Autour de ce tableau, existe une anecdote qui a fait à l’époque couler beaucoup d’encre.
Roland Dorgelès, écrivain et Président de l’Académie Goncourt, organise avec ses amis du Lapin Agile, un cabaret montmartrois, un canular en présence d’un huissier afin d’exposer au Salon des Indépendants une œuvre intitulée « Et le soleil s’endormit sur l’Adriatique », prétendument peinte par un peintre italien, jusqu’alors inconnu : Joachim-Raphael Boronali. Pour corser leur farce, les auteurs lancent un manifeste en faveur de « l’excessivisme », nouvelle école fondée par maître Boronali.

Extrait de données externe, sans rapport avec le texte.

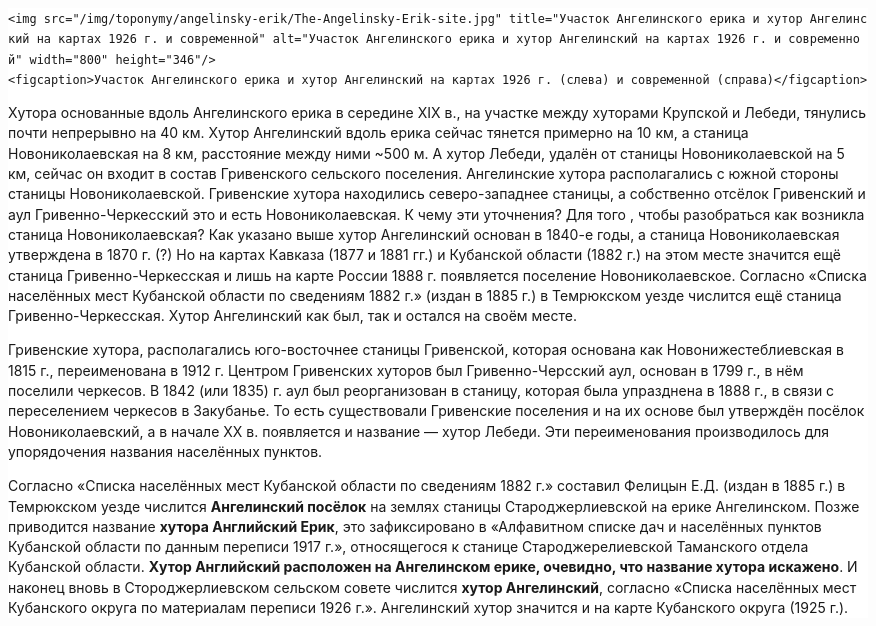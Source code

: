 	<img src="/img/toponymy/angelinsky-erik/The-Angelinsky-Erik-site.jpg" title="Участок Ангелинского ерика и хутор Ангелинский на картах 1926 г. и современной" alt="Участок Ангелинского ерика и хутор Ангелинский на картах 1926 г. и современной" width="800" height="346"/>
	<figcaption>Участок Ангелинского ерика и хутор Ангелинский на картах 1926 г. (слева) и современной (справа)</figcaption>
</figure>

Хутора основанные вдоль Ангелинского ерика в середине ХIХ в., на участке между хуторами Крупской и Лебеди, тянулись почти непрерывно на 40 км. Хутор Ангелинский вдоль ерика сейчас тянется примерно на 10 км, а станица Новониколаевская на 8 км, расстояние между ними ~500 м. А хутор Лебеди, удалён от станицы Новониколаевской на 5 км, сейчас он входит в состав Гривенского сельского поселения. Ангелинские хутора располагались с южной стороны станицы Новониколаевской. Гривенские хутора находились северо-западнее станицы, а собственно отсёлок Гривенский и аул Гривенно-Черкесский это и есть Новониколаевская. К чему эти уточнения? Для того , чтобы разобраться как возникла станица Новониколаевская? Как указано выше хутор Ангелинский основан в 1840-е годы, а станица Новониколаевская утверждена в 1870 г. (?) Но на картах Кавказа (1877 и 1881 гг.) и Кубанской области (1882 г.) на этом месте значится ещё станица Гривенно-Черкесская и лишь на карте России 1888 г. появляется поселение Новониколаевское. Согласно «Списка населённых мест Кубанской области по сведениям 1882 г.» (издан в 1885 г.) в Темрюкском уезде числится ещё станица Гривенно-Черкесская. Хутор Ангелинский как был, так и остался на своём месте.

Гривенские хутора, располагались юго-восточнее станицы Гривенской, которая основана как Новонижестеблиевская в 1815 г., переименована в 1912 г. Центром Гривенских хуторов был Гривенно-Черсский аул, основан в 1799 г., в нём поселили черкесов. В 1842 (или 1835) г. аул был реорганизован в станицу, которая была упразднена в 1888 г., в связи с переселением черкесов в Закубанье. То есть существовали Гривенские поселения и на их основе был утверждён посёлок Новониколаевский, а в начале ХХ в. появляется и название — хутор Лебеди. Эти переименования производилось для упорядочения названия населённых пунктов.

Согласно «Списка населённых мест Кубанской области по сведениям 1882 г.» составил Фелицын Е.Д. (издан в 1885 г.) в Темрюкском уезде числится **Ангелинский посёлок** на землях станицы Староджерлиевской на ерике Ангелинском. Позже приводится название **хутора Английский Ерик**, это зафиксировано в «Алфавитном списке дач и населённых пунктов Кубанской области по данным переписи 1917 г.», относящегося к станице Староджерелиевской Таманского отдела Кубанской области. **Хутор Английский расположен на Ангелинском ерике, очевидно, что название хутора искажено**. И наконец вновь в Стороджерлиевском сельском совете числится **хутор Ангелинский**, согласно «Списка населённых мест Кубанского округа по материалам переписи 1926 г.». Ангелинский хутор значится и на карте Кубанского округа (1925 г.).
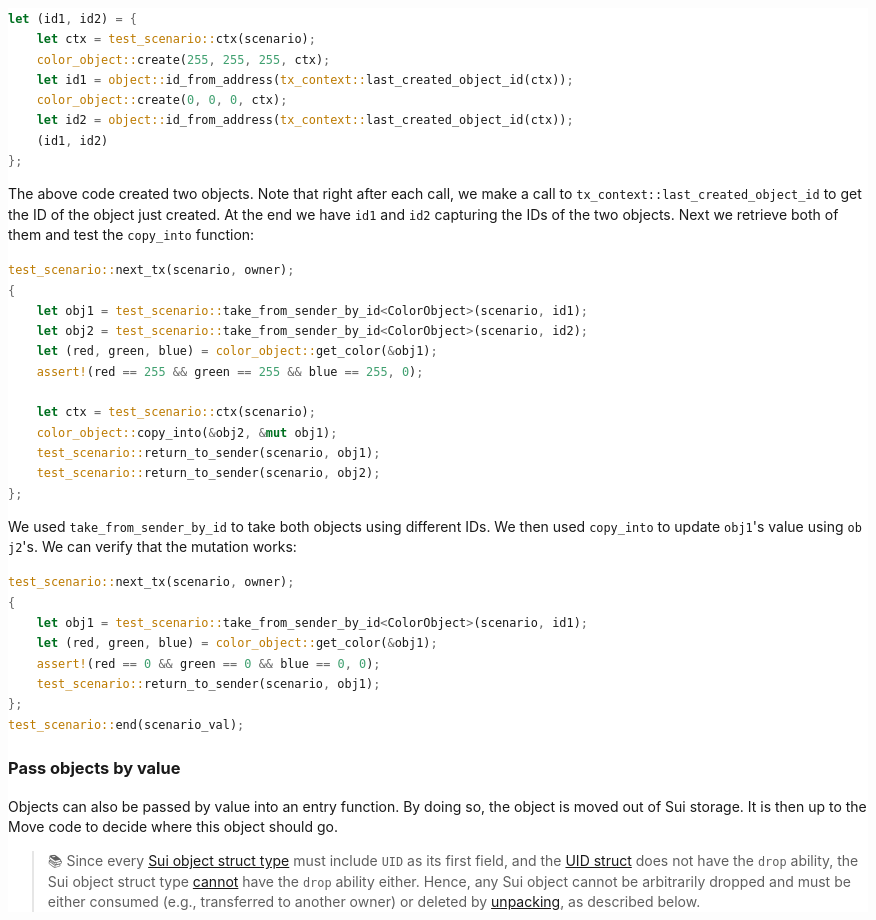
 ```rust
let (id1, id2) = {
    let ctx = test_scenario::ctx(scenario);
    color_object::create(255, 255, 255, ctx);
    let id1 = object::id_from_address(tx_context::last_created_object_id(ctx));
    color_object::create(0, 0, 0, ctx);
    let id2 = object::id_from_address(tx_context::last_created_object_id(ctx));
    (id1, id2)
};
```
The above code created two objects. Note that right after each call, we make a call to `tx_context::last_created_object_id` to get the ID of the object just created. At the end we have `id1` and `id2` capturing the IDs of the two objects. Next we retrieve both of them and test the `copy_into` function:
```rust
test_scenario::next_tx(scenario, owner);
{
    let obj1 = test_scenario::take_from_sender_by_id<ColorObject>(scenario, id1);
    let obj2 = test_scenario::take_from_sender_by_id<ColorObject>(scenario, id2);
    let (red, green, blue) = color_object::get_color(&obj1);
    assert!(red == 255 && green == 255 && blue == 255, 0);

    let ctx = test_scenario::ctx(scenario);
    color_object::copy_into(&obj2, &mut obj1);
    test_scenario::return_to_sender(scenario, obj1);
    test_scenario::return_to_sender(scenario, obj2);
};
```
We used `take_from_sender_by_id` to take both objects using different IDs. We then used `copy_into` to update `obj1`'s value using `obj2`'s. We can verify that the mutation works:
```rust
test_scenario::next_tx(scenario, owner);
{
    let obj1 = test_scenario::take_from_sender_by_id<ColorObject>(scenario, id1);
    let (red, green, blue) = color_object::get_color(&obj1);
    assert!(red == 0 && green == 0 && blue == 0, 0);
    test_scenario::return_to_sender(scenario, obj1);
};
test_scenario::end(scenario_val);
```

### Pass objects by value
Objects can also be passed by value into an entry function. By doing so, the object is moved out of Sui storage. It is then up to the Move code to decide where this object should go.

> :books: Since every [Sui object struct type](./ch1-object-basics.md#define-sui-object) must include `UID` as its first field, and the [UID struct](https://github.com/MystenLabs/sui/blob/main/crates/sui-framework/sources/object.move) does not have the `drop` ability, the Sui object struct type [cannot](https://github.com/oxade/move/blob/main/language/documentation/book/src/abilities.md#drop) have the `drop` ability either. Hence, any Sui object cannot be arbitrarily dropped and must be either consumed (e.g., transferred to another owner) or deleted by [unpacking](https://move-book.com/advanced-topics/struct.html#destructing-structures), as described below.
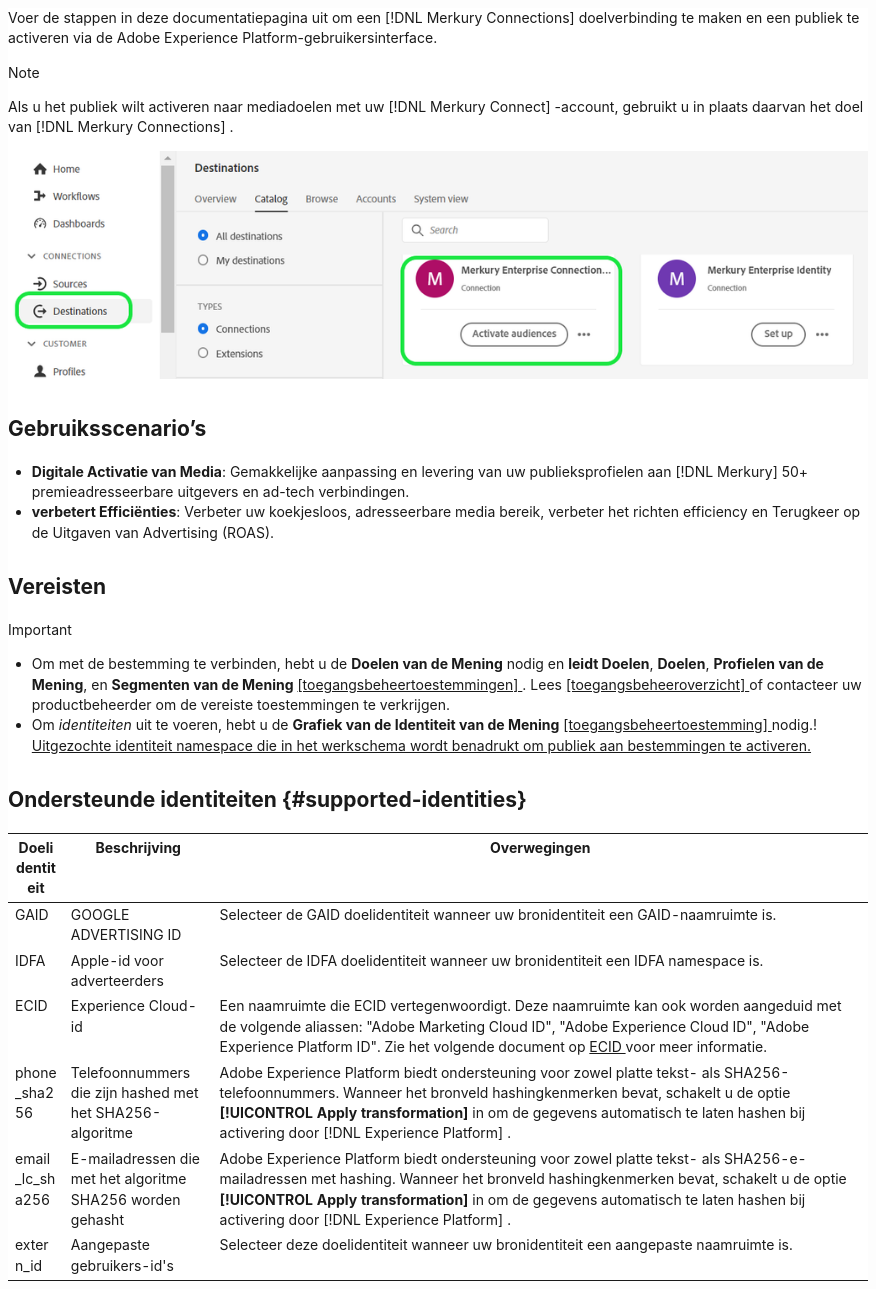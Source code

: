Voer de stappen in deze documentatiepagina uit om een [!DNL Merkury Connections] doelverbinding te maken en een publiek te activeren via de Adobe Experience Platform-gebruikersinterface.

>[!NOTE]
>
>Als u het publiek wilt activeren naar mediadoelen met uw [!DNL Merkury Connect] -account, gebruikt u in plaats daarvan het doel van [!DNL Merkury Connections] .

![ de de bestemmingskaart van de Verbindingen van de Onderneming van de Verduistering die in de de bestemmingscatalogus van Experience Platform wordt benadrukt.](../../assets/catalog/data-partners/merkury-connections/media/image2.png)

## Gebruiksscenario’s

* **Digitale Activatie van Media**: Gemakkelijke aanpassing en levering van uw publieksprofielen aan [!DNL Merkury] 50+ premieadresseerbare uitgevers en ad-tech verbindingen.
* **verbetert Efficiënties**: Verbeter uw koekjesloos, adresseerbare media bereik, verbeter het richten efficiency en Terugkeer op de Uitgaven van Advertising (ROAS).

## Vereisten

>[!IMPORTANT]
>
>* Om met de bestemming te verbinden, hebt u de **Doelen van de Mening** nodig en **leidt Doelen**, **Doelen**, **Profielen van de Mening**, en **Segmenten van de Mening** [ [toegangsbeheertoestemmingen] ](https://experienceleague.adobe.com/en/docs/experience-platform/access-control/home#permissions). Lees [ [toegangsbeheeroverzicht] ](https://experienceleague.adobe.com/en/docs/experience-platform/access-control/ui/overview) of contacteer uw productbeheerder om de vereiste toestemmingen te verkrijgen.
>* Om *identiteiten* uit te voeren, hebt u de **Grafiek van de Identiteit van de Mening** [ [toegangsbeheertoestemming] ](https://experienceleague.adobe.com/en/docs/experience-platform/access-control/home#permissions) nodig.\![ Uitgezochte identiteit namespace die in het werkschema wordt benadrukt om publiek aan bestemmingen te activeren.](../../assets/catalog/data-partners/merkury-connections/media/image3.png)

## Ondersteunde identiteiten {#supported-identities}

| Doelidentiteit | Beschrijving | Overwegingen |
|---|---|---|
| GAID | GOOGLE ADVERTISING ID | Selecteer de GAID doelidentiteit wanneer uw bronidentiteit een GAID-naamruimte is. |
| IDFA | Apple-id voor adverteerders | Selecteer de IDFA doelidentiteit wanneer uw bronidentiteit een IDFA namespace is. |
| ECID | Experience Cloud-id | Een naamruimte die ECID vertegenwoordigt. Deze naamruimte kan ook worden aangeduid met de volgende aliassen: &quot;Adobe Marketing Cloud ID&quot;, &quot;Adobe Experience Cloud ID&quot;, &quot;Adobe Experience Platform ID&quot;. Zie het volgende document op [ ECID ](/help/identity-service/features/ecid.md) voor meer informatie. |
| phone_sha256 | Telefoonnummers die zijn hashed met het SHA256-algoritme | Adobe Experience Platform biedt ondersteuning voor zowel platte tekst- als SHA256-telefoonnummers. Wanneer het bronveld hashingkenmerken bevat, schakelt u de optie **[!UICONTROL Apply transformation]** in om de gegevens automatisch te laten hashen bij activering door [!DNL Experience Platform] . |
| email_lc_sha256 | E-mailadressen die met het algoritme SHA256 worden gehasht | Adobe Experience Platform biedt ondersteuning voor zowel platte tekst- als SHA256-e-mailadressen met hashing. Wanneer het bronveld hashingkenmerken bevat, schakelt u de optie **[!UICONTROL Apply transformation]** in om de gegevens automatisch te laten hashen bij activering door [!DNL Experience Platform] . |
| extern_id | Aangepaste gebruikers-id&#39;s | Selecteer deze doelidentiteit wanneer uw bronidentiteit een aangepaste naamruimte is. |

Cette toile a en réalité été peinte par un âne, ainsi que l’établit le constat d’huissier : « En ma présence, des peintures de couleur bleue, verte, jaune et rouge ont été délayées et le pinceau fut attaché à l’extrémité caudale d’un âne appartenant aux propriétaires du Lapin Agile et prêté pour la circonstance. J’ai constaté que cette toile présentait alors des tons divers passant du bleu au vert et du jaune au rouge, sans avoir aucun ensemble et ne ressemblant à rien. Après ce travail terminé les photographies furent prises, j’ai dressé le présent procès-verbal pour servir de valoir
ce que de droit ».
Cette mystification a eu lieu devant le Lapin Agile. Lolo barbouilla une toile, placée près de sa croupe, pendant que Frédé, son propriétaire, lui offrait des gâteries, carottes et même des feuilles de tabac, pour accélérer le mouvement caudal.
On s’exclamait des moindres coups de queue d’Aliboron. Une fois l’âne fatigué de cet exercice, le tableau fut signé J-R Boronali, anagramme d’Aliboron, l’âne des fables de la Fontaine.
Vie d’un âne à Gagny
Qui sait que Lolo alias Boronali, avant d’être artiste malgré lui et d’être Montmartrois, a sillonné les rues de Gagny pendant de longues années. En effet, trente ans plus tôt, après la mort de son mari, sa propriétaire Louise Gérard née Moissié, vint habiter à Gagny avec ses deux fils : Frédéric et Edmond. Ils s’installèrent au 1 rue Raffin, dans le bâtiment qui est actuellement une boulangerie, à l’angle de la rue Jean Jaurès et la rue Raffin. Sur la façade côté rue Raffin, une grande fresque était peinte, figurant la création du monde : une ribambelle de bébés joufflus sortant d’une plate-bande de choux. Frédéric l’avait peinte pour rappeler le métier de sa mère. Lolo tirait la carriole de sa maîtresse qui se rendait chez les femmes prêtes à accoucher ou pour aller au lavoir.
Lorsque Frédé s’est installé à Montmartre, Lolo le suivit et tirait la carriole pour aller aux halles acheter des poissons que Frédé revendait dans les rues de Montmartre. Frédé vit peu à peu disparaître le vieux Montmartre et pousser les immeubles qui remplacèrent les cabanes du Maquis. La santé de Lolo s’étant dégradée, il a de plus en plus de difficultés à gravir les rues en pente, Frédé décide alors de se retirer à Saint-Cyr sur Morin, dans sa maison des Armenats.
Au cours de ses vagabondages, Lolo tombe dans le petit Morin et se noie ; certains racontent qu’il aurait voulu retrouver une ânesse sur l’autre rive, d’autres diront que, dépressif d’avoir quitté la vie de bohème montmartroise, il s’est suicidé : ce qui est sûr, c’est qu’il est enterré dans la propriété de Frédé aux Armenats.